━━━ Available data ━━━
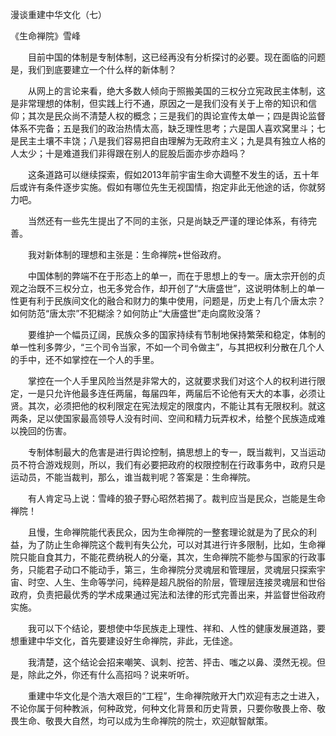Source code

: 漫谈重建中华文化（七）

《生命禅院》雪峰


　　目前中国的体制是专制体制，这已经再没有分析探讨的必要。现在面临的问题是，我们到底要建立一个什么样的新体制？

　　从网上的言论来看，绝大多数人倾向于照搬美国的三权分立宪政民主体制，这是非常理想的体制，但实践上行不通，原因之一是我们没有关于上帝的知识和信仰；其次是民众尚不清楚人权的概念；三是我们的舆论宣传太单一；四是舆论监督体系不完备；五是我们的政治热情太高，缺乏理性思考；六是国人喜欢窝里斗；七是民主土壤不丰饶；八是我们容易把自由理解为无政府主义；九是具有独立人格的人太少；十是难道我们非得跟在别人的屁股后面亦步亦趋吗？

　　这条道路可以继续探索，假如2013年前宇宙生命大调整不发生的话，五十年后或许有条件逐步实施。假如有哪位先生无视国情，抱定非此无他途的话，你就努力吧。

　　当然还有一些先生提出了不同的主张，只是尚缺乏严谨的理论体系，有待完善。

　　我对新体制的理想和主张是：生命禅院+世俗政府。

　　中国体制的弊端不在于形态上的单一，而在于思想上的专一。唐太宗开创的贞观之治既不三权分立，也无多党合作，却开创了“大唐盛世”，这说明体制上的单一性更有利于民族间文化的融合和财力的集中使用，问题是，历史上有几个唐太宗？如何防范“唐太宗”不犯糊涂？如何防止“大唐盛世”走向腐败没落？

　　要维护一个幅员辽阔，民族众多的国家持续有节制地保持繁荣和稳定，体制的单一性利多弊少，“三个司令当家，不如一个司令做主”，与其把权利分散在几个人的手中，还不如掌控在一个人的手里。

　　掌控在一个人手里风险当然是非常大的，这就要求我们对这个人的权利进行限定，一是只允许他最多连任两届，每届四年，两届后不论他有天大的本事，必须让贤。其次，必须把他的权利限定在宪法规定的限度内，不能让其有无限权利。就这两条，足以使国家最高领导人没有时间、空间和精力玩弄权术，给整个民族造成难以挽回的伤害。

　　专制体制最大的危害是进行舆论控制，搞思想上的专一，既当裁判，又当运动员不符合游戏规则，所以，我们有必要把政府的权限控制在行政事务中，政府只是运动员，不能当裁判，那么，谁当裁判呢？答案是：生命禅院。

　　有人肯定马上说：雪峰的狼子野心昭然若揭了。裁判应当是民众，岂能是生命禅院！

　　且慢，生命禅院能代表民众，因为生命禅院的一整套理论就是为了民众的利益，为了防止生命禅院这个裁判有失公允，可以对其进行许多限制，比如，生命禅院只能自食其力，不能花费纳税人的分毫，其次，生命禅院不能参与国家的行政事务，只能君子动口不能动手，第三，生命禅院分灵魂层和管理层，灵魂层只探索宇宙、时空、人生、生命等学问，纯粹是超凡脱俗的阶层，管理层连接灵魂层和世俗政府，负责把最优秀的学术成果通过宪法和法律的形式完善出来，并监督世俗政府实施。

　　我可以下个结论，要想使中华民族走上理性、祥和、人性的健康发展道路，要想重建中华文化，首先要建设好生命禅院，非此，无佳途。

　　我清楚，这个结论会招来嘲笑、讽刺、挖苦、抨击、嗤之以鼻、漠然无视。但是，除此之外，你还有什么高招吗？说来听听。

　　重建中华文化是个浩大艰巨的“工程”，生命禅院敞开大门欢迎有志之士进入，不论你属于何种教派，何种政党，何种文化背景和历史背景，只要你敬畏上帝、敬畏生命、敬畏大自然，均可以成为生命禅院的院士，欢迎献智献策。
━━━
The task: Restate each record from above word for word, excluding any picture it holds.

Exercise response:
Source code

: 漫谈重建中华文化（七）

《生命禅院》雪峰


　　目前中国的体制是专制体制，这已经再没有分析探讨的必要。现在面临的问题是，我们到底要建立一个什么样的新体制？

　　从网上的言论来看，绝大多数人倾向于照搬美国的三权分立宪政民主体制，这是非常理想的体制，但实践上行不通，原因之一是我们没有关于上帝的知识和信仰；其次是民众尚不清楚人权的概念；三是我们的舆论宣传太单一；四是舆论监督体系不完备；五是我们的政治热情太高，缺乏理性思考；六是国人喜欢窝里斗；七是民主土壤不丰饶；八是我们容易把自由理解为无政府主义；九是具有独立人格的人太少；十是难道我们非得跟在别人的屁股后面亦步亦趋吗？

　　这条道路可以继续探索，假如2013年前宇宙生命大调整不发生的话，五十年后或许有条件逐步实施。假如有哪位先生无视国情，抱定非此无他途的话，你就努力吧。

　　当然还有一些先生提出了不同的主张，只是尚缺乏严谨的理论体系，有待完善。

　　我对新体制的理想和主张是：生命禅院+世俗政府。

　　中国体制的弊端不在于形态上的单一，而在于思想上的专一。唐太宗开创的贞观之治既不三权分立，也无多党合作，却开创了“大唐盛世”，这说明体制上的单一性更有利于民族间文化的融合和财力的集中使用，问题是，历史上有几个唐太宗？如何防范“唐太宗”不犯糊涂？如何防止“大唐盛世”走向腐败没落？

　　要维护一个幅员辽阔，民族众多的国家持续有节制地保持繁荣和稳定，体制的单一性利多弊少，“三个司令当家，不如一个司令做主”，与其把权利分散在几个人的手中，还不如掌控在一个人的手里。

　　掌控在一个人手里风险当然是非常大的，这就要求我们对这个人的权利进行限定，一是只允许他最多连任两届，每届四年，两届后不论他有天大的本事，必须让贤。其次，必须把他的权利限定在宪法规定的限度内，不能让其有无限权利。就这两条，足以使国家最高领导人没有时间、空间和精力玩弄权术，给整个民族造成难以挽回的伤害。

　　专制体制最大的危害是进行舆论控制，搞思想上的专一，既当裁判，又当运动员不符合游戏规则，所以，我们有必要把政府的权限控制在行政事务中，政府只是运动员，不能当裁判，那么，谁当裁判呢？答案是：生命禅院。

　　有人肯定马上说：雪峰的狼子野心昭然若揭了。裁判应当是民众，岂能是生命禅院！

　　且慢，生命禅院能代表民众，因为生命禅院的一整套理论就是为了民众的利益，为了防止生命禅院这个裁判有失公允，可以对其进行许多限制，比如，生命禅院只能自食其力，不能花费纳税人的分毫，其次，生命禅院不能参与国家的行政事务，只能君子动口不能动手，第三，生命禅院分灵魂层和管理层，灵魂层只探索宇宙、时空、人生、生命等学问，纯粹是超凡脱俗的阶层，管理层连接灵魂层和世俗政府，负责把最优秀的学术成果通过宪法和法律的形式完善出来，并监督世俗政府实施。

　　我可以下个结论，要想使中华民族走上理性、祥和、人性的健康发展道路，要想重建中华文化，首先要建设好生命禅院，非此，无佳途。

　　我清楚，这个结论会招来嘲笑、讽刺、挖苦、抨击、嗤之以鼻、漠然无视。但是，除此之外，你还有什么高招吗？说来听听。

　　重建中华文化是个浩大艰巨的“工程”，生命禅院敞开大门欢迎有志之士进入，不论你属于何种教派，何种政党，何种文化背景和历史背景，只要你敬畏上帝、敬畏生命、敬畏大自然，均可以成为生命禅院的院士，欢迎献智献策。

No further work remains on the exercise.